SUPPLIED ENTRIES:
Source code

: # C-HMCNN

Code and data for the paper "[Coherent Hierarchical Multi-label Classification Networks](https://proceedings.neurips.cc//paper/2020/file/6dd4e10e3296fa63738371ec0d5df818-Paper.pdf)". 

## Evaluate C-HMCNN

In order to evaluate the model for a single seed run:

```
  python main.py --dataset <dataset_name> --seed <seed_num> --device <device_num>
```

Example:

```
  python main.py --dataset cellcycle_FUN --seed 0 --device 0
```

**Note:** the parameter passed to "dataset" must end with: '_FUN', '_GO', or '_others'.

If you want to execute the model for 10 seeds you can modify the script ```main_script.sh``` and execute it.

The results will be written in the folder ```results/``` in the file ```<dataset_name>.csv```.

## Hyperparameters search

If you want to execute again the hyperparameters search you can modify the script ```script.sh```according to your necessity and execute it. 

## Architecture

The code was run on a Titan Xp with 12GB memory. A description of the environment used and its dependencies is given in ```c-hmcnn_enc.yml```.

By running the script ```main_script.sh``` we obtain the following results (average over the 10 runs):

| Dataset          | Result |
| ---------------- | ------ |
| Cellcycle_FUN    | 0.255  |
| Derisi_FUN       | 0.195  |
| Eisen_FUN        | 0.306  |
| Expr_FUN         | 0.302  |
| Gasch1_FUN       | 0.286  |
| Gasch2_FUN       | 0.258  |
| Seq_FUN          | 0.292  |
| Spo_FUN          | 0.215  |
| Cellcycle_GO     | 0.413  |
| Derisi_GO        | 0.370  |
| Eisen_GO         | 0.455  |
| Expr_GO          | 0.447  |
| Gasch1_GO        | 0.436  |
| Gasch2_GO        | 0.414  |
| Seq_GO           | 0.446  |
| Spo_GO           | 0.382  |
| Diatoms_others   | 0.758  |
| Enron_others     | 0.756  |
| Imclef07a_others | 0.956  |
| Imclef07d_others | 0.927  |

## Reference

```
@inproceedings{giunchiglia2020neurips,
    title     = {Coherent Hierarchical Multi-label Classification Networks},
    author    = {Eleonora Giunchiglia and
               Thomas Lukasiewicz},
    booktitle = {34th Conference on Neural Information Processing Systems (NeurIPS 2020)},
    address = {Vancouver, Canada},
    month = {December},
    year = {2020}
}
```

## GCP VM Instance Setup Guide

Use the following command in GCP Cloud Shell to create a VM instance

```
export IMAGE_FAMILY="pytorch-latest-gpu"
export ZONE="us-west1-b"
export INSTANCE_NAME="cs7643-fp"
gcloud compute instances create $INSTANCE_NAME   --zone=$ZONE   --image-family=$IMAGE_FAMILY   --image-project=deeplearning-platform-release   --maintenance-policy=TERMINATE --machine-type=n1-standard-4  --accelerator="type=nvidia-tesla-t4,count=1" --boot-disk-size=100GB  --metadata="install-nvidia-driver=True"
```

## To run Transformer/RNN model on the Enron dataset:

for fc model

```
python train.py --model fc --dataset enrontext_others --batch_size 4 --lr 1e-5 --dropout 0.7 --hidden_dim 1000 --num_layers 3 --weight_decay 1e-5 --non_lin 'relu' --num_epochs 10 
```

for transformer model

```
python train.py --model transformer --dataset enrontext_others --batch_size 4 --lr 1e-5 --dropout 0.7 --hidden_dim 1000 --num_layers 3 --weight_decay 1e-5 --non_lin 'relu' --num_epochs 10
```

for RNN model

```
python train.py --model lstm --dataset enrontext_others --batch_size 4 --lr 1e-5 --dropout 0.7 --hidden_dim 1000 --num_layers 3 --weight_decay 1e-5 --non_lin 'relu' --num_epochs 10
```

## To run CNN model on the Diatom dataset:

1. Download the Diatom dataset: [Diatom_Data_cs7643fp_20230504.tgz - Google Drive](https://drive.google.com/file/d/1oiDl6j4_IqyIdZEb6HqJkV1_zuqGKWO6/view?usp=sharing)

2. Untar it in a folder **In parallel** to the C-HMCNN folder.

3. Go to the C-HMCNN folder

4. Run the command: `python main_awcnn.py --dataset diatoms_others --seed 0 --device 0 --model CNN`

TASK GOAL: If a line in the records above has the word "Hierarchical", copy it out.

THE COMPLETED TASK:
Code and data for the paper "[Coherent Hierarchical Multi-label Classification Networks](https://proceedings.neurips.cc//paper/2020/file/6dd4e10e3296fa63738371ec0d5df818-Paper.pdf)". 
    title     = {Coherent Hierarchical Multi-label Classification Networks},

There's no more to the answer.